Here’s an example. Recruiting participants for trials is a notoriously difficult process that wastes time, effort and money, but there is limited evidence that the methods we currently use to improve recruitment are particularly efficient. For example, many trial teams approach patients via existing healthcare infrastructure, but these systems are already overstretched without the addition of research tasks, and it may be that there’s a better way to find patients without the need to involve physicians. If recruitment fails to successfully reach the trial’s target, the results of the trial as a whole can be at risk.

Many countries have introduced publicly accessible websites that allow people to search for trials currently in the process of recruiting.

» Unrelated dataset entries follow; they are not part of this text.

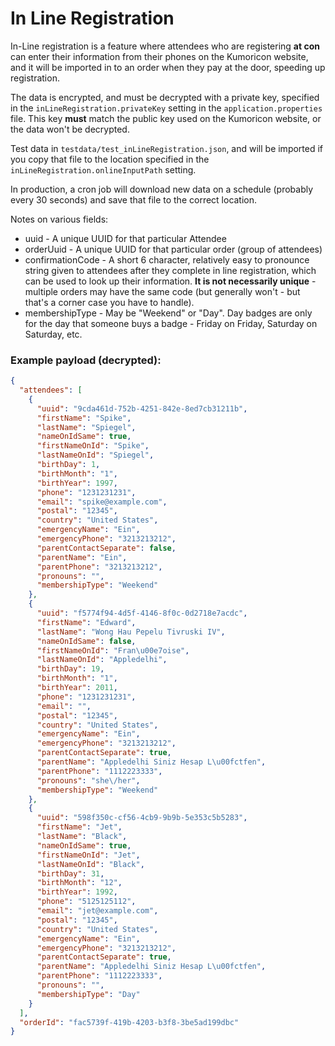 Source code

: # In Line Registration

In-Line registration is a feature where attendees who are registering **at con**
can enter their information from their phones on the Kumoricon website,
and it will be imported in to an order when they pay at the door, 
speeding up registration.

The data is encrypted, and must be decrypted with a private key,
specified in the `inLineRegistration.privateKey` setting in the
`application.properties` file. 
This key **must** match the public key used on the Kumoricon 
website, or the data won't be decrypted.

Test data in `testdata/test_inLineRegistration.json`, and will
be imported if you copy that file to the location specified in the
`inLineRegistration.onlineInputPath` setting.

In production, a cron job will download new data on a schedule (probably 
every 30 seconds) and save that file to the correct location.

Notes on various fields:
* uuid - A unique UUID for that particular Attendee
* orderUuid - A unique UUID for that particular order (group of attendees)
* confirmationCode - A short 6 character, relatively easy to pronounce
  string given to attendees after they complete in line registration,
  which can be used to look up their information. **It is not necessarily
  unique** - multiple orders may have the same code (but generally
  won't - but that's a corner case you have to handle).
* membershipType - May be "Weekend" or "Day". Day badges are only for the
  day that someone buys a badge - Friday on Friday, Saturday on Saturday, 
  etc.


### Example payload (decrypted):

```json
{
  "attendees": [
    {
      "uuid": "9cda461d-752b-4251-842e-8ed7cb31211b",
      "firstName": "Spike",
      "lastName": "Spiegel",
      "nameOnIdSame": true,
      "firstNameOnId": "Spike",
      "lastNameOnId": "Spiegel",
      "birthDay": 1,
      "birthMonth": "1",
      "birthYear": 1997,
      "phone": "1231231231",
      "email": "spike@example.com",
      "postal": "12345",
      "country": "United States",
      "emergencyName": "Ein",
      "emergencyPhone": "3213213212",
      "parentContactSeparate": false,
      "parentName": "Ein",
      "parentPhone": "3213213212",
      "pronouns": "",
      "membershipType": "Weekend"
    },
    {
      "uuid": "f5774f94-4d5f-4146-8f0c-0d2718e7acdc",
      "firstName": "Edward",
      "lastName": "Wong Hau Pepelu Tivruski IV",
      "nameOnIdSame": false,
      "firstNameOnId": "Fran\u00e7oise",
      "lastNameOnId": "Appledelhi",
      "birthDay": 19,
      "birthMonth": "1",
      "birthYear": 2011,
      "phone": "1231231231",
      "email": "",
      "postal": "12345",
      "country": "United States",
      "emergencyName": "Ein",
      "emergencyPhone": "3213213212",
      "parentContactSeparate": true,
      "parentName": "Appledelhi Siniz Hesap L\u00fctfen",
      "parentPhone": "1112223333",
      "pronouns": "she\/her",
      "membershipType": "Weekend"
    },
    {
      "uuid": "598f350c-cf56-4cb9-9b9b-5e353c5b5283",
      "firstName": "Jet",
      "lastName": "Black",
      "nameOnIdSame": true,
      "firstNameOnId": "Jet",
      "lastNameOnId": "Black",
      "birthDay": 31,
      "birthMonth": "12",
      "birthYear": 1992,
      "phone": "5125125112",
      "email": "jet@example.com",
      "postal": "12345",
      "country": "United States",
      "emergencyName": "Ein",
      "emergencyPhone": "3213213212",
      "parentContactSeparate": true,
      "parentName": "Appledelhi Siniz Hesap L\u00fctfen",
      "parentPhone": "1112223333",
      "pronouns": "",
      "membershipType": "Day"
    }
  ],
  "orderId": "fac5739f-419b-4203-b3f8-3be5ad199dbc"
}
```
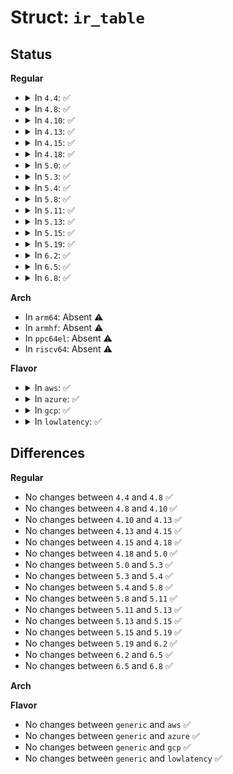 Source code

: # Struct: <code>ir_table</code>

## Status
<b>Regular</b>
<ul>
<li>
<details>
<summary>In <code>4.4</code>: ✅</summary>

```c
struct ir_table {
    struct irte *base;
    long unsigned int *bitmap;
};
```
</details>
</li>
<li>
<details>
<summary>In <code>4.8</code>: ✅</summary>

```c
struct ir_table {
    struct irte *base;
    long unsigned int *bitmap;
};
```
</details>
</li>
<li>
<details>
<summary>In <code>4.10</code>: ✅</summary>

```c
struct ir_table {
    struct irte *base;
    long unsigned int *bitmap;
};
```
</details>
</li>
<li>
<details>
<summary>In <code>4.13</code>: ✅</summary>

```c
struct ir_table {
    struct irte *base;
    long unsigned int *bitmap;
};
```
</details>
</li>
<li>
<details>
<summary>In <code>4.15</code>: ✅</summary>

```c
struct ir_table {
    struct irte *base;
    long unsigned int *bitmap;
};
```
</details>
</li>
<li>
<details>
<summary>In <code>4.18</code>: ✅</summary>

```c
struct ir_table {
    struct irte *base;
    long unsigned int *bitmap;
};
```
</details>
</li>
<li>
<details>
<summary>In <code>5.0</code>: ✅</summary>

```c
struct ir_table {
    struct irte *base;
    long unsigned int *bitmap;
};
```
</details>
</li>
<li>
<details>
<summary>In <code>5.3</code>: ✅</summary>

```c
struct ir_table {
    struct irte *base;
    long unsigned int *bitmap;
};
```
</details>
</li>
<li>
<details>
<summary>In <code>5.4</code>: ✅</summary>

```c
struct ir_table {
    struct irte *base;
    long unsigned int *bitmap;
};
```
</details>
</li>
<li>
<details>
<summary>In <code>5.8</code>: ✅</summary>

```c
struct ir_table {
    struct irte *base;
    long unsigned int *bitmap;
};
```
</details>
</li>
<li>
<details>
<summary>In <code>5.11</code>: ✅</summary>

```c
struct ir_table {
    struct irte *base;
    long unsigned int *bitmap;
};
```
</details>
</li>
<li>
<details>
<summary>In <code>5.13</code>: ✅</summary>

```c
struct ir_table {
    struct irte *base;
    long unsigned int *bitmap;
};
```
</details>
</li>
<li>
<details>
<summary>In <code>5.15</code>: ✅</summary>

```c
struct ir_table {
    struct irte *base;
    long unsigned int *bitmap;
};
```
</details>
</li>
<li>
<details>
<summary>In <code>5.19</code>: ✅</summary>

```c
struct ir_table {
    struct irte *base;
    long unsigned int *bitmap;
};
```
</details>
</li>
<li>
<details>
<summary>In <code>6.2</code>: ✅</summary>

```c
struct ir_table {
    struct irte *base;
    long unsigned int *bitmap;
};
```
</details>
</li>
<li>
<details>
<summary>In <code>6.5</code>: ✅</summary>

```c
struct ir_table {
    struct irte *base;
    long unsigned int *bitmap;
};
```
</details>
</li>
<li>
<details>
<summary>In <code>6.8</code>: ✅</summary>

```c
struct ir_table {
    struct irte *base;
    long unsigned int *bitmap;
};
```
</details>
</li>
</ul>
<b>Arch</b>
<ul>
<li>
In <code>arm64</code>: Absent ⚠️
</li>
<li>
In <code>armhf</code>: Absent ⚠️
</li>
<li>
In <code>ppc64el</code>: Absent ⚠️
</li>
<li>
In <code>riscv64</code>: Absent ⚠️
</li>
</ul>
<b>Flavor</b>
<ul>
<li>
<details>
<summary>In <code>aws</code>: ✅</summary>

```c
struct ir_table {
    struct irte *base;
    long unsigned int *bitmap;
};
```
</details>
</li>
<li>
<details>
<summary>In <code>azure</code>: ✅</summary>

```c
struct ir_table {
    struct irte *base;
    long unsigned int *bitmap;
};
```
</details>
</li>
<li>
<details>
<summary>In <code>gcp</code>: ✅</summary>

```c
struct ir_table {
    struct irte *base;
    long unsigned int *bitmap;
};
```
</details>
</li>
<li>
<details>
<summary>In <code>lowlatency</code>: ✅</summary>

```c
struct ir_table {
    struct irte *base;
    long unsigned int *bitmap;
};
```
</details>
</li>
</ul>

## Differences
<b>Regular</b>
<ul>
<li>
No changes between <code>4.4</code> and <code>4.8</code> ✅
</li>
<li>
No changes between <code>4.8</code> and <code>4.10</code> ✅
</li>
<li>
No changes between <code>4.10</code> and <code>4.13</code> ✅
</li>
<li>
No changes between <code>4.13</code> and <code>4.15</code> ✅
</li>
<li>
No changes between <code>4.15</code> and <code>4.18</code> ✅
</li>
<li>
No changes between <code>4.18</code> and <code>5.0</code> ✅
</li>
<li>
No changes between <code>5.0</code> and <code>5.3</code> ✅
</li>
<li>
No changes between <code>5.3</code> and <code>5.4</code> ✅
</li>
<li>
No changes between <code>5.4</code> and <code>5.8</code> ✅
</li>
<li>
No changes between <code>5.8</code> and <code>5.11</code> ✅
</li>
<li>
No changes between <code>5.11</code> and <code>5.13</code> ✅
</li>
<li>
No changes between <code>5.13</code> and <code>5.15</code> ✅
</li>
<li>
No changes between <code>5.15</code> and <code>5.19</code> ✅
</li>
<li>
No changes between <code>5.19</code> and <code>6.2</code> ✅
</li>
<li>
No changes between <code>6.2</code> and <code>6.5</code> ✅
</li>
<li>
No changes between <code>6.5</code> and <code>6.8</code> ✅
</li>
</ul>
<b>Arch</b>
<ul>
</ul>
<b>Flavor</b>
<ul>
<li>
No changes between <code>generic</code> and <code>aws</code> ✅
</li>
<li>
No changes between <code>generic</code> and <code>azure</code> ✅
</li>
<li>
No changes between <code>generic</code> and <code>gcp</code> ✅
</li>
<li>
No changes between <code>generic</code> and <code>lowlatency</code> ✅
</li>
</ul>
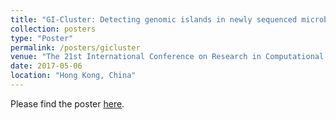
 ```yaml
---
title: "GI-Cluster: Detecting genomic islands in newly sequenced microbial genomes via consensus clustering on multiple features"
collection: posters
type: "Poster"
permalink: /posters/gicluster
venue: "The 21st International Conference on Research in Computational Molecular Biology (RECOMB) 2017"
date: 2017-05-06
location: "Hong Kong, China"
---
```


Please find the poster [here](https://github.com/icelu/icelu.github.io/tree/master/files/poster_gicluster.pdf).
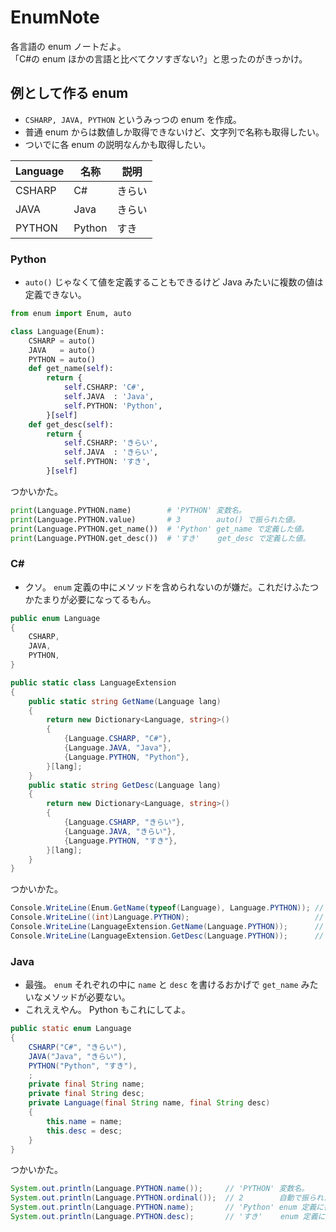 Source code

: EnumNote
===

各言語の enum ノートだよ。  
「C#の enum ほかの言語と比べてクソすぎない?」と思ったのがきっかけ。  


## 例として作る enum

- `CSHARP, JAVA, PYTHON` というみっつの enum を作成。
- 普通 enum からは数値しか取得できないけど、文字列で名称も取得したい。
- ついでに各 enum の説明なんかも取得したい。

| Language |  名称  |  説明  |
|----------|--------|--------|
| CSHARP   | C#     | きらい |
| JAVA     | Java   | きらい |
| PYTHON   | Python | すき   |


### Python

- `auto()` じゃなくて値を定義することもできるけど Java みたいに複数の値は定義できない。

```python
from enum import Enum, auto

class Language(Enum):
    CSHARP = auto()
    JAVA   = auto()
    PYTHON = auto()
    def get_name(self):
        return {
            self.CSHARP: 'C#',
            self.JAVA  : 'Java',
            self.PYTHON: 'Python',
        }[self]
    def get_desc(self):
        return {
            self.CSHARP: 'きらい',
            self.JAVA  : 'きらい',
            self.PYTHON: 'すき',
        }[self]
```

つかいかた。

```python
print(Language.PYTHON.name)        # 'PYTHON' 変数名。
print(Language.PYTHON.value)       # 3        auto() で振られた値。
print(Language.PYTHON.get_name())  # 'Python' get_name で定義した値。
print(Language.PYTHON.get_desc())  # 'すき'    get_desc で定義した値。
```


### C\#

- クソ。 `enum` 定義の中にメソッドを含められないのが嫌だ。これだけふたつかたまりが必要になってるもん。

```csharp
public enum Language
{
    CSHARP,
    JAVA,
    PYTHON,
}

public static class LanguageExtension
{
    public static string GetName(Language lang)
    {
        return new Dictionary<Language, string>()
        {
            {Language.CSHARP, "C#"},
            {Language.JAVA, "Java"},
            {Language.PYTHON, "Python"},
        }[lang];
    }
    public static string GetDesc(Language lang)
    {
        return new Dictionary<Language, string>()
        {
            {Language.CSHARP, "きらい"},
            {Language.JAVA, "きらい"},
            {Language.PYTHON, "すき"},
        }[lang];
    }
}
```

つかいかた。

```csharp
Console.WriteLine(Enum.GetName(typeof(Language), Language.PYTHON)); // 'PYTHON' 変数名を文字列で取得。
Console.WriteLine((int)Language.PYTHON);                            // 2        勝手に振られた値を取得。
Console.WriteLine(LanguageExtension.GetName(Language.PYTHON));      // 'Python' GetName で定義した値。
Console.WriteLine(LanguageExtension.GetDesc(Language.PYTHON));      // 'すき'   GetDesc で定義した値。
```


### Java

- 最強。 `enum` それぞれの中に `name` と `desc` を書けるおかげで `get_name` みたいなメソッドが必要ない。
- これええやん。 Python もこれにしてよ。

```java
public static enum Language
{
    CSHARP("C#", "きらい"),
    JAVA("Java", "きらい"),
    PYTHON("Python", "すき"),
    ;
    private final String name;
    private final String desc;
    private Language(final String name, final String desc)
    {
        this.name = name;
        this.desc = desc;
    }
}
```

つかいかた。


```java
System.out.println(Language.PYTHON.name());     // 'PYTHON' 変数名。
System.out.println(Language.PYTHON.ordinal());  // 2        自動で振られた値。
System.out.println(Language.PYTHON.name);       // 'Python' enum 定義に書いた値。
System.out.println(Language.PYTHON.desc);       // 'すき'    enum 定義に書いた値。
```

Patients can find trials that are relevant to their disease state, meaning the healthcare system does not need to be directly involved with recruitment. As yet we don’t have evidence to support or refute the effectiveness of these websites, so they are often used in conjunction with other recruitment strategies.

Finding suitable subjects for clinical trials is an inefficient process, but there are avenues from improvement. Queen's University/Flickr (CC BY-NC-ND 2.)

Finding suitable subjects for clinical trials is an inefficient process, but there are avenues from improvement. Queen's University/Flickr (CC BY-NC-ND 2.)

Other research groups are working to alleviate research waste by tackling poor reporting of experimental methods. “Most of us have probably tried to recreate a meal we enjoyed in a restaurant,” wrote epidemiologist Tammy Hoffmann in a recent article. “But would you attempt it without a recipe? And if you have to guess most of the ingredients, how confident would you be about the end result?”

It makes sense; for health research to be picked up and implemented in a clinical setting, we need to give clinicians the full recipe. Interventions used in trials might involve drugs or non-drug treatments like exercise, psychosocial or dietary advice, and giving partial details is a sure-fire way to ensure research doesn’t make its way to patients. Crucial details, such as the materials needed to carry out interventions, are lacking in up to 60% of trials of non-drug interventions, and the problem occurs in drug studies, too. These articles focus on published trial reports, and don’t discriminate against public- or industry-funded trials; full recipes are lacking across both of these research areas.

Research is an imperfect process, and with research funds getting increasingly scarce worldwide, it’s important that we make a concerted effort to reduce the intrinsic inefficiency of trials. At the very minimum, we must work to ensure trial results are published in a timely manner.

On a wider, and perhaps more optimistic scale, it’s clear that researchers need to take responsibility for disseminating results of the projects they are involved in. It’s no longer acceptable for results to be presented only at specialist conferences that few clinicians are privy to. Trials are conducted with the explicit aim of improving human health, and it’s down to both researchers to ensure results are circulated and the public to hold researchers accountable.